Proprio da quelle parti hanno messo insieme anche le prime esperienze nei tornei continentali. Di esperienza ci sarà bisogno, soprattutto in assenza di Edin Dzeko, che potrà rientrare nella migliore delle ipotesi soltanto nella gara di ritorno in Ucraina. Ma gran parte della qualificazione ai quarti si costruisce nel primo atto, in scena domani sera all’Olimpico.
La Roma dei giovani già grandi, dei Mancini, dei Cristante e dei Pellegrini, torna dunque ad affidarsi a Micki. Il numero 77 è stato risparmiato nell’ultimo turno di campionato contro il Genoa (anche se è subentrato nel finale di gara) dopo un tour de force che nel 2021 lo aveva visto in campo in dodici occasioni su tredici.
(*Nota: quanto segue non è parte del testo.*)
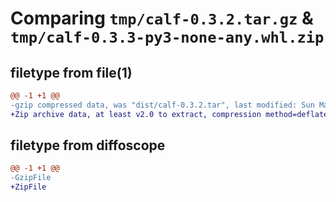 # Comparing `tmp/calf-0.3.2.tar.gz` & `tmp/calf-0.3.3-py3-none-any.whl.zip`

## filetype from file(1)

```diff
@@ -1 +1 @@
-gzip compressed data, was "dist/calf-0.3.2.tar", last modified: Sun Mar 15 15:27:48 2020, max compression
+Zip archive data, at least v2.0 to extract, compression method=deflate
```

## filetype from diffoscope

```diff
@@ -1 +1 @@
-GzipFile
+ZipFile
```

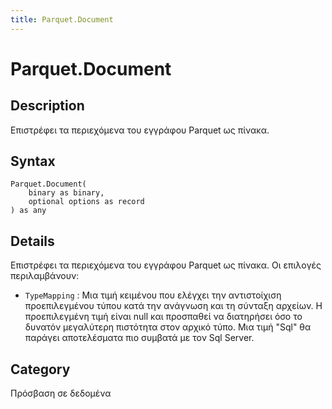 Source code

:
 ```yaml
---
title: Parquet.Document
---
```


# Parquet.Document


## Description

Επιστρέφει τα περιεχόμενα του εγγράφου Parquet ως πίνακα.


## Syntax

```powerquery
Parquet.Document(
    binary as binary,
    optional options as record
) as any
```


## Details

Επιστρέφει τα περιεχόμενα του εγγράφου Parquet ως πίνακα. Οι επιλογές περιλαμβάνουν:
    <ul>
    <li> <code>TypeMapping</code> : Μια τιμή κειμένου που ελέγχει την αντιστοίχιση προεπιλεγμένου τύπου κατά την ανάγνωση και τη σύνταξη αρχείων. Η προεπιλεγμένη τιμή είναι null και προσπαθεί να διατηρήσει όσο το δυνατόν μεγαλύτερη πιστότητα στον αρχικό τύπο. Μια τιμή "Sql" θα παράγει αποτελέσματα πιο συμβατά με τον Sql Server.</li>
    </ul>



## Category
Πρόσβαση σε δεδομένα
La flessione di rendimento enfatizzata da più parti, ma evidente solo a Firenze, era in realtà fisiologica.
L’armeno ha abituato tutti (fin troppo) bene, soprattutto nella stagione in corso: undici gol e altrettanti assist in tutte le competizioni ne fanno il giocatore che più di chiunque partecipa in modo determinante alle reti realizzate dalla Roma. Non è un caso che il rinnovo del suo contratto sia in cima alla lista stilata da Pinto: la volontà di entrambe le parti coincide nel proseguire insieme, anche se l’accordo ancora non è stato ratificato.
In attesa che l’avventura in giallorosso possa avere il seguito che merita, Mkhitaryan resta comunque uomo imprescindibile per la squadra. E allora che il mese di febbraio sia trascorso senza il suo timbro sui gol romanisti può aver creato un po’ di stupore, forse anche di preoccupazione. Ma già quella mezz’ora col Genoa ha certificato che Henrikh aveva bisogno soltanto di tirare un po’ il fiato.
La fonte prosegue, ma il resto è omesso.